The undersigned will address Henry's Title VII claims first and then address her state-law claims.
II. JURISDICTION
This Court has jurisdiction over Henry's Title VII claims under its federal question jurisdiction. 28 U.S.C. § 1331; Arbaugh v. Y&H Corp., 546 U.S. 500, 515 (2006). The Court may exercise supplemental jurisdiction over her related state-law claims because they share a common nucleus of operative fact with her Title VII claims. 28 U.S.C. § 1367; Womack v. Carrol Cnty. Ga., 840 Fed.Appx. 404, 407 (11th Cir. 2020) (citing Parker v. Scrap Metal Processors, Inc., 468 F.3d 733, 743 (11th Cir. 2006)).
III. PROCEDURAL HISTORY
In February 2021, Henry filed suit against defendants alleging violations of Title VII. Compl. (Doc. 1). Defendants subsequently filed a motion to dismiss. Mot. to Dismiss (Doc. 10). Henry then filed multiple responses (Docs. 19, 22, 31), which the undersigned construed as a motion for leave to amend her complaint.
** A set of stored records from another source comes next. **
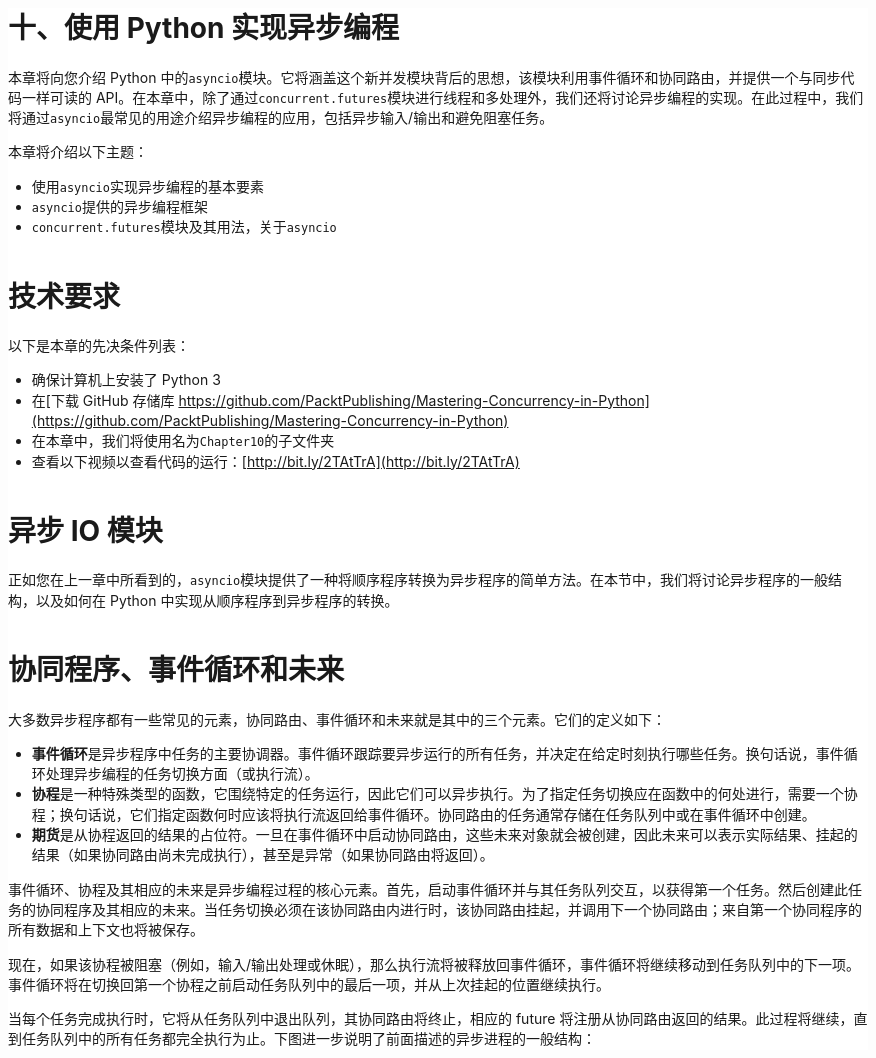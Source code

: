 # 十、使用 Python 实现异步编程

本章将向您介绍 Python 中的`asyncio`模块。它将涵盖这个新并发模块背后的思想，该模块利用事件循环和协同路由，并提供一个与同步代码一样可读的 API。在本章中，除了通过`concurrent.futures`模块进行线程和多处理外，我们还将讨论异步编程的实现。在此过程中，我们将通过`asyncio`最常见的用途介绍异步编程的应用，包括异步输入/输出和避免阻塞任务。

本章将介绍以下主题：

*   使用`asyncio`实现异步编程的基本要素
*   `asyncio`提供的异步编程框架
*   `concurrent.futures`模块及其用法，关于`asyncio`

# 技术要求

以下是本章的先决条件列表：

*   确保计算机上安装了 Python 3
*   在[下载 GitHub 存储库 https://github.com/PacktPublishing/Mastering-Concurrency-in-Python](https://github.com/PacktPublishing/Mastering-Concurrency-in-Python)
*   在本章中，我们将使用名为`Chapter10`的子文件夹
*   查看以下视频以查看代码的运行：[http://bit.ly/2TAtTrA](http://bit.ly/2TAtTrA)

# 异步 IO 模块

正如您在上一章中所看到的，`asyncio`模块提供了一种将顺序程序转换为异步程序的简单方法。在本节中，我们将讨论异步程序的一般结构，以及如何在 Python 中实现从顺序程序到异步程序的转换。

# 协同程序、事件循环和未来

大多数异步程序都有一些常见的元素，协同路由、事件循环和未来就是其中的三个元素。它们的定义如下：

*   **事件循环**是异步程序中任务的主要协调器。事件循环跟踪要异步运行的所有任务，并决定在给定时刻执行哪些任务。换句话说，事件循环处理异步编程的任务切换方面（或执行流）。
*   **协程**是一种特殊类型的函数，它围绕特定的任务运行，因此它们可以异步执行。为了指定任务切换应在函数中的何处进行，需要一个协程；换句话说，它们指定函数何时应该将执行流返回给事件循环。协同路由的任务通常存储在任务队列中或在事件循环中创建。
*   **期货**是从协程返回的结果的占位符。一旦在事件循环中启动协同路由，这些未来对象就会被创建，因此未来可以表示实际结果、挂起的结果（如果协同路由尚未完成执行），甚至是异常（如果协同路由将返回）。

事件循环、协程及其相应的未来是异步编程过程的核心元素。首先，启动事件循环并与其任务队列交互，以获得第一个任务。然后创建此任务的协同程序及其相应的未来。当任务切换必须在该协同路由内进行时，该协同路由挂起，并调用下一个协同路由；来自第一个协同程序的所有数据和上下文也将被保存。

现在，如果该协程被阻塞（例如，输入/输出处理或休眠），那么执行流将被释放回事件循环，事件循环将继续移动到任务队列中的下一项。事件循环将在切换回第一个协程之前启动任务队列中的最后一项，并从上次挂起的位置继续执行。

当每个任务完成执行时，它将从任务队列中退出队列，其协同路由将终止，相应的 future 将注册从协同路由返回的结果。此过程将继续，直到任务队列中的所有任务都完全执行为止。下图进一步说明了前面描述的异步进程的一般结构：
Order (Doc. 35). The undersigned granted the motion, as construed, and ordered Henry to file an amended complaint that complied with Rules 8, 10, and 11 of the Federal Rules of Civil Procedure. Id.
Henry filed her amended complaint alleging a combination of Title VII and statelaw claims. Am. Compl. (Doc. 40) pp. 16-22. Defendants then filed a second motion to dismiss (Doc. 41). The undersigned found that Henry's amended complaint was a shotgun pleading, recommended that defendants' motion be denied, and gave Henry a final opportunity to amend her complaint. Rec. (Doc. 52). The Court adopted the Recommendation, and Henry filed her second amended complaint. (Doc. 54). Defendants then moved to dismiss the second amended complaint. (Doc. 55).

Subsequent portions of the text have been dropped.